Монахи зашевелились. Прибежал запыхавшийся воевода Фёдор Акинфич, а с ним воины, налетели на огонь, сбили пламя.
Тут снова боярин Плещеев закричал:
- На Подол, на Подол поспешайте!
Фёдор, а следом Данилка кубарем с крыши да на Подол, а он в огне, и пламя уже на кремлёвскую стену перекинулось. Стал Данилка мужикам да бабам помогать воду таскать, а Фёдор брёвна горящие багром в реку оттаскивать.
К утру огонь унялся.
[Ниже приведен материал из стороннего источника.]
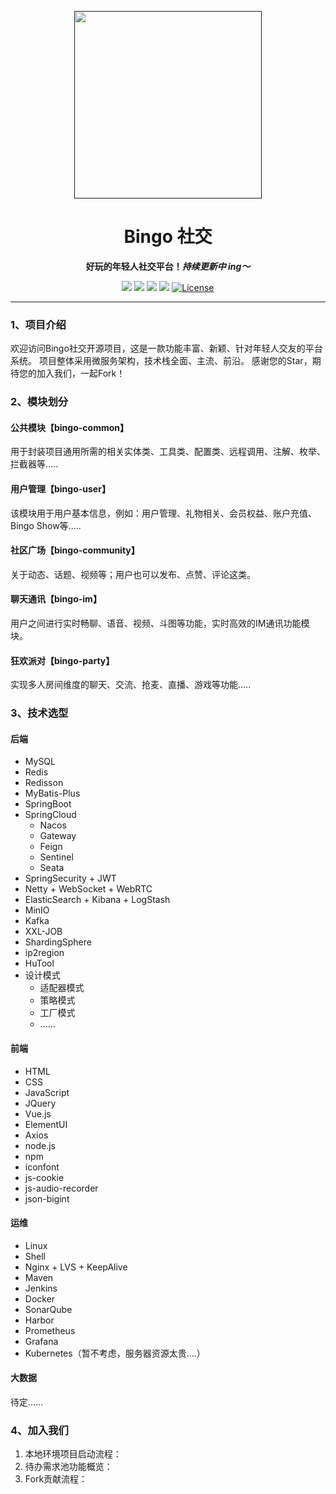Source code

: <p align="center">
    <a href="" target="_blank">
      <img src="" width="300" />
    </a>
</p>

<h1 align="center">Bingo 社交</h1>
<p align="center"><strong>好玩的年轻人社交平台！<em>持续更新中 ing～</em></strong></p>

<div align="center">
    <a href="#"><img src="https://img.shields.io/badge/博客-徐志斌-blue.svg?style=plasticr"></a>
    <a href="https://github.com/zongzibinbin/MallChat"><img src="https://img.shields.io/badge/github-个人主页-yellow.svg?style=plasticr"></a>
    <a href="https://gitee.com/zhongzhibinbin/MallChat"><img src="https://img.shields.io/badge/后端-项目地址-orange.svg?style=plasticr"></a>
    <a href="https://github.com/Evansy/MallChatWeb"><img src="https://img.shields.io/badge/前端-项目地址-blueviolet.svg?style=plasticr"></a>
    <a href="https://github.com/zongzibinbin/MallChat/stargazers" target="_blank">
        <img alt="License" src="https://img.shields.io/github/stars/zongzibinbin/MallChat.svg?style=social">
    </a>
</div>

---

### 1、项目介绍

欢迎访问Bingo社交开源项目，这是一款功能丰富、新颖、针对年轻人交友的平台系统。 项目整体采用微服务架构，技术栈全面、主流、前沿。
感谢您的Star，期待您的加入我们，一起Fork！

### 2、模块划分

#### 公共模块【bingo-common】

用于封装项目通用所需的相关实体类、工具类、配置类、远程调用、注解、枚举、拦截器等.....

#### 用户管理【bingo-user】

该模块用于用户基本信息，例如：用户管理、礼物相关、会员权益、账户充值、Bingo Show等.....

#### 社区广场【bingo-community】

关于动态、话题、视频等；用户也可以发布、点赞、评论这类。

#### 聊天通讯【bingo-im】

用户之间进行实时畅聊、语音、视频、斗图等功能，实时高效的IM通讯功能模块。

#### 狂欢派对【bingo-party】

实现多人房间维度的聊天、交流、抢麦、直播、游戏等功能.....

### 3、技术选型

#### 后端

- MySQL
- Redis
- Redisson
- MyBatis-Plus
- SpringBoot
- SpringCloud
    - Nacos
    - Gateway
    - Feign
    - Sentinel
    - Seata
- SpringSecurity + JWT
- Netty + WebSocket + WebRTC
- ElasticSearch + Kibana + LogStash
- MinIO
- Kafka
- XXL-JOB
- ShardingSphere
- ip2region
- HuTool
- 设计模式
    - 适配器模式
    - 策略模式
    - 工厂模式
    - ......

#### 前端

- HTML
- CSS
- JavaScript
- JQuery
- Vue.js
- ElementUI
- Axios
- node.js
- npm
- iconfont
- js-cookie
- js-audio-recorder
- json-bigint

#### 运维

- Linux
- Shell
- Nginx + LVS + KeepAlive
- Maven
- Jenkins
- Docker
- SonarQube
- Harbor
- Prometheus
- Grafana
- Kubernetes（暂不考虑，服务器资源太贵....）

#### 大数据

待定......

### 4、加入我们

1. 本地环境项目启动流程：
2. 待办需求池功能概览：
3. Fork贡献流程：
Догорели последние усадьбы на посаде и Подоле. Сиротливо чернел обгоревшими боками Кремль.
Фёдор спустился к воде, снял грязную, прожжённую во многих местах рубаху, долго мылся. Не услышал, как подошёл кто-то. От голоса за спиной вздрогнул, оглянулся. Сам великий князь Иван Данилович. Весь в саже, борода подпалилась, глаза от дыма и жара красные. Узнал тверского гонца, хрипло сказал:
- Спасибо те, тверич, что близко к сердцу принял нашу беду. - Калита грузно опустился на рыжую землю, заговорил, глядя в сторону:- Сгорел город, надобно не мешкая новый рубить. Кремль ставить. Да не сосновый, крепким дубом огородиться!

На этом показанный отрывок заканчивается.